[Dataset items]

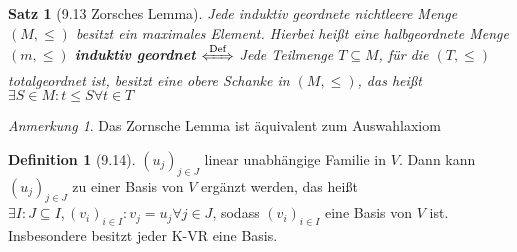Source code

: \documentclass[a4paper]{scrartcl}
\DeclareMathOperator{\Exists}{\exists}
\DeclareMathOperator{\Forall}{\forall}
\theoremstyle{definition}
\newtheorem{defn}{Definition}
\theoremstyle{plain}
\newtheorem{thm}{Satz}
\theoremstyle{plain}
\theoremstyle{remark}
\theoremstyle{remark}
\newtheorem{note}{Anmerkung}
\theoremstyle{remark}
\theoremstyle{remark}
\theoremstyle{remark}
\begin{document}
\begin{thm}[9.13 Zorsches Lemma]
Jede induktiv geordnete nichtleere Menge $(M, \leq)$ besitzt ein maximales Element.
Hierbei heißt eine halbgeordnete Menge $(m, \leq)$ \textbf{induktiv geordnet} $\xLeftrightarrow{\text{Def}}$ Jede Teilmenge $T\subseteq M$, für die $(T, \leq)$ totalgeordnet ist,
besitzt eine obere Schanke in $(M, \leq)$, das heißt $\Exists S\in M: t\leq S \Forall t\in T$
\end{thm}
\begin{note}
Das Zornsche Lemma ist äquivalent zum Auswahlaxiom
\end{note}
\begin{defn}[9.14]
$(u_j)_{j\in J}$ linear unabhängige Familie in $V$. Dann kann $(u_j)_{j \in J}$ zu einer
Basis von $V$ ergänzt werden, das heißt $\Exists I: J\subseteq I, (v_i)_{i\in I}: v_j = u_j \Forall j\in J$, sodass $(v_i)_{i\in I}$  eine Basis von $V$ ist.
Insbesondere besitzt jeder K-VR eine Basis.
\end{defn}
\end{document}

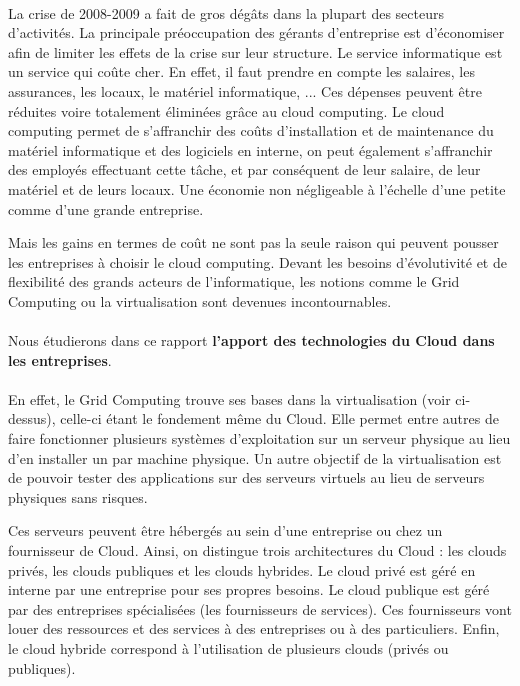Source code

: \documentclass[a4paper,12pt]{report}
\begin{document}
\begin{onehalfspace}
	\paragraph*{}
	La crise de 2008-2009 a fait de gros dégâts dans la plupart des secteurs d’activités. La principale préoccupation des gérants d’entreprise est d’économiser afin de limiter les effets de la crise sur leur structure. Le service informatique est un service qui coûte cher. En effet, il faut prendre en compte les salaires, les assurances, les locaux, le matériel informatique, ... Ces dépenses peuvent être réduites voire totalement éliminées grâce au cloud computing. Le cloud computing permet de s'affranchir des coûts d'installation et de maintenance du matériel informatique et des logiciels en interne, on peut également s'affranchir des employés effectuant cette tâche, et par conséquent de leur salaire, de leur matériel et de leurs locaux. Une économie non négligeable à l'échelle d'une petite comme d'une grande entreprise.

	Mais les gains en termes de coût ne sont pas la seule raison qui peuvent pousser les entreprises à choisir le cloud computing. Devant les besoins d'évolutivité et de flexibilité des grands acteurs de l'informatique, les notions comme le Grid Computing ou la virtualisation sont devenues incontournables.
	
	\paragraph*{}
	Nous étudierons dans ce rapport \textbf{l’apport des technologies du Cloud dans les entreprises}.
	
	\paragraph*{}
	En effet, le Grid Computing trouve ses bases dans la virtualisation (voir ci-dessus), celle-ci étant  le fondement même du Cloud. Elle permet entre autres de faire fonctionner plusieurs systèmes d’exploitation sur un serveur physique au lieu d’en installer un par machine physique. Un autre objectif de la virtualisation est de pouvoir tester des applications sur des serveurs virtuels au lieu de serveurs physiques sans risques.
	
	Ces serveurs peuvent être hébergés au sein d’une entreprise ou chez un fournisseur de Cloud. Ainsi, on distingue trois architectures du Cloud : les clouds privés, les clouds publiques et les clouds hybrides. Le cloud privé est géré en interne par une entreprise pour ses propres besoins. Le cloud publique est géré par des entreprises spécialisées (les fournisseurs de services). Ces fournisseurs vont louer des ressources et des services à des entreprises ou à des particuliers. Enfin, le cloud hybride correspond à l’utilisation de plusieurs clouds (privés ou publiques).
	

\end{onehalfspace}
\end{document}
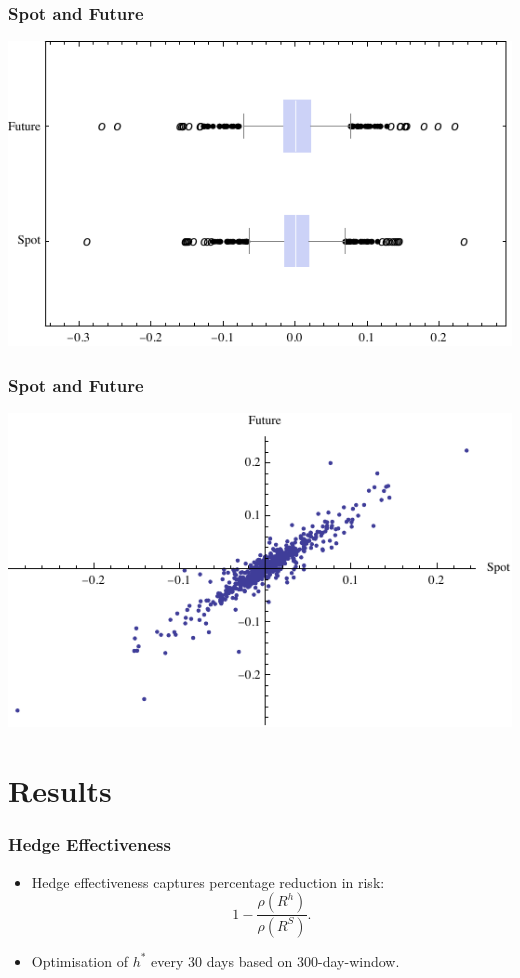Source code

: \documentclass[10pt,mathserif,notes=show]{beamer}
\renewcommand{\(}{\begin{columns}}
\renewcommand{\)}{\end{columns}}
\newcommand{\<}[1]{\begin{column}{#1}}
\renewcommand{\>}{\end{column}}
\theoremstyle{definition}
\begin{document}
\begin{frame}
  \frametitle{Spot and Future}
  \begin{center}
    \includegraphics[scale=1]{../_pics/btc_future_box.pdf}
  \end{center}
\end{frame}

\begin{frame}
  \frametitle{Spot and Future}
  \begin{center}
    \includegraphics[scale=1]{../_pics/btc_future_scatter.pdf}
  \end{center}
\end{frame}

\section{Results}

\begin{frame}
  \frametitle{Hedge Effectiveness}
  \begin{itemize}
  \item Hedge effectiveness \citep{Ederington1979} captures percentage
    reduction in risk:
    \begin{equation*}
      1- \frac{\rho(R^h)}{\rho(R^S)}.
    \end{equation*}
  \item Optimisation of $h^\ast$ every 30 days based on
    300-day-window. 
  \end{itemize}
\end{frame}
\end{document}
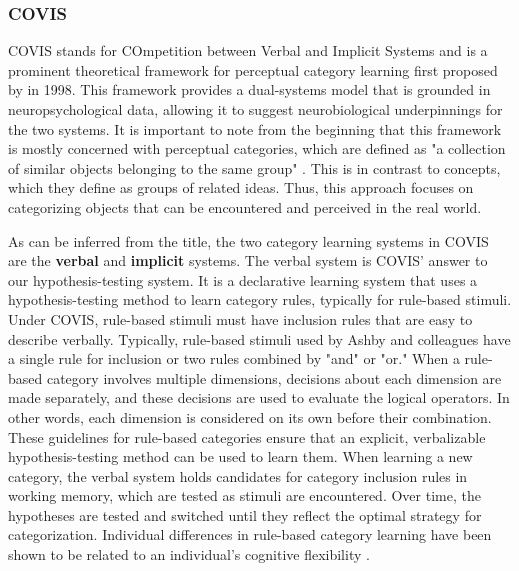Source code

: \documentclass[../dissertation.tex]{subfiles}
\begin{document}
\subsubsection{COVIS}
COVIS stands for COmpetition between Verbal and Implicit Systems and is a prominent theoretical framework for perceptual category learning first proposed by \citeauthor{Ashby1998} in 1998. This framework provides a dual-systems model that is grounded in neuropsychological data, allowing it to suggest neurobiological underpinnings for the two systems. It is important to note from the beginning that this framework is mostly concerned with perceptual categories, which are defined as "a collection of similar objects belonging to the same group" \citep[~p. 151]{Ashby2005}. This is in contrast to concepts, which they define as groups of related ideas. Thus, this approach focuses on categorizing objects that can be encountered and perceived in the real world. \par
	As can be inferred from the title, the two category learning systems in COVIS are the \textbf{verbal} and \textbf{implicit} systems. The verbal system is COVIS' answer to our hypothesis-testing system. It is a declarative learning system that uses a hypothesis-testing method to learn category rules, typically for rule-based stimuli. Under COVIS, rule-based stimuli must have inclusion rules that are easy to describe verbally. Typically, rule-based stimuli used by Ashby and colleagues have a single rule for inclusion or two rules combined by "and" or "or."  When a rule-based category involves multiple dimensions, decisions about each dimension are made separately, and these decisions are used to evaluate the logical operators. In other words, each dimension is considered on its own before their combination. These guidelines for rule-based categories ensure that an explicit, verbalizable hypothesis-testing method can be used to learn them. When learning a new category, the verbal system holds candidates for category inclusion rules in working memory, which are tested as stimuli are encountered. Over time, the hypotheses are tested and switched until they reflect the optimal strategy for categorization. Individual differences in rule-based category learning have been shown to be related to an individual's cognitive flexibility \citep{Reetzke2016}. \par
\end{document}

Instructions for the task: Copy the entries above verbatim. Pictures do not belong in the copy.

Task answer:
Source code

: \documentclass[a4paper]{scrartcl}
\DeclareMathOperator{\Exists}{\exists}
\DeclareMathOperator{\Forall}{\forall}
\theoremstyle{definition}
\newtheorem{defn}{Definition}
\theoremstyle{plain}
\newtheorem{thm}{Satz}
\theoremstyle{plain}
\theoremstyle{remark}
\theoremstyle{remark}
\newtheorem{note}{Anmerkung}
\theoremstyle{remark}
\theoremstyle{remark}
\theoremstyle{remark}
\begin{document}
\begin{thm}[9.13 Zorsches Lemma]
Jede induktiv geordnete nichtleere Menge $(M, \leq)$ besitzt ein maximales Element.
Hierbei heißt eine halbgeordnete Menge $(m, \leq)$ \textbf{induktiv geordnet} $\xLeftrightarrow{\text{Def}}$ Jede Teilmenge $T\subseteq M$, für die $(T, \leq)$ totalgeordnet ist,
besitzt eine obere Schanke in $(M, \leq)$, das heißt $\Exists S\in M: t\leq S \Forall t\in T$
\end{thm}
\begin{note}
Das Zornsche Lemma ist äquivalent zum Auswahlaxiom
\end{note}
\begin{defn}[9.14]
$(u_j)_{j\in J}$ linear unabhängige Familie in $V$. Dann kann $(u_j)_{j \in J}$ zu einer
Basis von $V$ ergänzt werden, das heißt $\Exists I: J\subseteq I, (v_i)_{i\in I}: v_j = u_j \Forall j\in J$, sodass $(v_i)_{i\in I}$  eine Basis von $V$ ist.
Insbesondere besitzt jeder K-VR eine Basis.
\end{defn}
\end{document}

Source code

: \documentclass[a4paper,12pt]{report}
\begin{document}
\begin{onehalfspace}
	\paragraph*{}
	La crise de 2008-2009 a fait de gros dégâts dans la plupart des secteurs d’activités. La principale préoccupation des gérants d’entreprise est d’économiser afin de limiter les effets de la crise sur leur structure. Le service informatique est un service qui coûte cher. En effet, il faut prendre en compte les salaires, les assurances, les locaux, le matériel informatique, ... Ces dépenses peuvent être réduites voire totalement éliminées grâce au cloud computing. Le cloud computing permet de s'affranchir des coûts d'installation et de maintenance du matériel informatique et des logiciels en interne, on peut également s'affranchir des employés effectuant cette tâche, et par conséquent de leur salaire, de leur matériel et de leurs locaux. Une économie non négligeable à l'échelle d'une petite comme d'une grande entreprise.

	Mais les gains en termes de coût ne sont pas la seule raison qui peuvent pousser les entreprises à choisir le cloud computing. Devant les besoins d'évolutivité et de flexibilité des grands acteurs de l'informatique, les notions comme le Grid Computing ou la virtualisation sont devenues incontournables.
	
	\paragraph*{}
	Nous étudierons dans ce rapport \textbf{l’apport des technologies du Cloud dans les entreprises}.
	
	\paragraph*{}
	En effet, le Grid Computing trouve ses bases dans la virtualisation (voir ci-dessus), celle-ci étant  le fondement même du Cloud. Elle permet entre autres de faire fonctionner plusieurs systèmes d’exploitation sur un serveur physique au lieu d’en installer un par machine physique. Un autre objectif de la virtualisation est de pouvoir tester des applications sur des serveurs virtuels au lieu de serveurs physiques sans risques.
	
	Ces serveurs peuvent être hébergés au sein d’une entreprise ou chez un fournisseur de Cloud. Ainsi, on distingue trois architectures du Cloud : les clouds privés, les clouds publiques et les clouds hybrides. Le cloud privé est géré en interne par une entreprise pour ses propres besoins. Le cloud publique est géré par des entreprises spécialisées (les fournisseurs de services). Ces fournisseurs vont louer des ressources et des services à des entreprises ou à des particuliers. Enfin, le cloud hybride correspond à l’utilisation de plusieurs clouds (privés ou publiques).
	

\end{onehalfspace}
\end{document}
Source code

: \documentclass[10pt,mathserif,notes=show]{beamer}
\renewcommand{\(}{\begin{columns}}
\renewcommand{\)}{\end{columns}}
\newcommand{\<}[1]{\begin{column}{#1}}
\renewcommand{\>}{\end{column}}
\theoremstyle{definition}
\begin{document}
\begin{frame}
  \frametitle{Spot and Future}
  \begin{center}
    \includegraphics[scale=1]{../_pics/btc_future_box.pdf}
  \end{center}
\end{frame}

\begin{frame}
  \frametitle{Spot and Future}
  \begin{center}
    \includegraphics[scale=1]{../_pics/btc_future_scatter.pdf}
  \end{center}
\end{frame}

\section{Results}

\begin{frame}
  \frametitle{Hedge Effectiveness}
  \begin{itemize}
  \item Hedge effectiveness \citep{Ederington1979} captures percentage
    reduction in risk:
    \begin{equation*}
      1- \frac{\rho(R^h)}{\rho(R^S)}.
    \end{equation*}
  \item Optimisation of $h^\ast$ every 30 days based on
    300-day-window. 
  \end{itemize}
\end{frame}
\end{document}
Source code

: \documentclass[../dissertation.tex]{subfiles}
\begin{document}
\subsubsection{COVIS}
COVIS stands for COmpetition between Verbal and Implicit Systems and is a prominent theoretical framework for perceptual category learning first proposed by \citeauthor{Ashby1998} in 1998. This framework provides a dual-systems model that is grounded in neuropsychological data, allowing it to suggest neurobiological underpinnings for the two systems. It is important to note from the beginning that this framework is mostly concerned with perceptual categories, which are defined as "a collection of similar objects belonging to the same group" \citep[~p. 151]{Ashby2005}. This is in contrast to concepts, which they define as groups of related ideas. Thus, this approach focuses on categorizing objects that can be encountered and perceived in the real world. \par
	As can be inferred from the title, the two category learning systems in COVIS are the \textbf{verbal} and \textbf{implicit} systems. The verbal system is COVIS' answer to our hypothesis-testing system. It is a declarative learning system that uses a hypothesis-testing method to learn category rules, typically for rule-based stimuli. Under COVIS, rule-based stimuli must have inclusion rules that are easy to describe verbally. Typically, rule-based stimuli used by Ashby and colleagues have a single rule for inclusion or two rules combined by "and" or "or."  When a rule-based category involves multiple dimensions, decisions about each dimension are made separately, and these decisions are used to evaluate the logical operators. In other words, each dimension is considered on its own before their combination. These guidelines for rule-based categories ensure that an explicit, verbalizable hypothesis-testing method can be used to learn them. When learning a new category, the verbal system holds candidates for category inclusion rules in working memory, which are tested as stimuli are encountered. Over time, the hypotheses are tested and switched until they reflect the optimal strategy for categorization. Individual differences in rule-based category learning have been shown to be related to an individual's cognitive flexibility \citep{Reetzke2016}. \par
\end{document}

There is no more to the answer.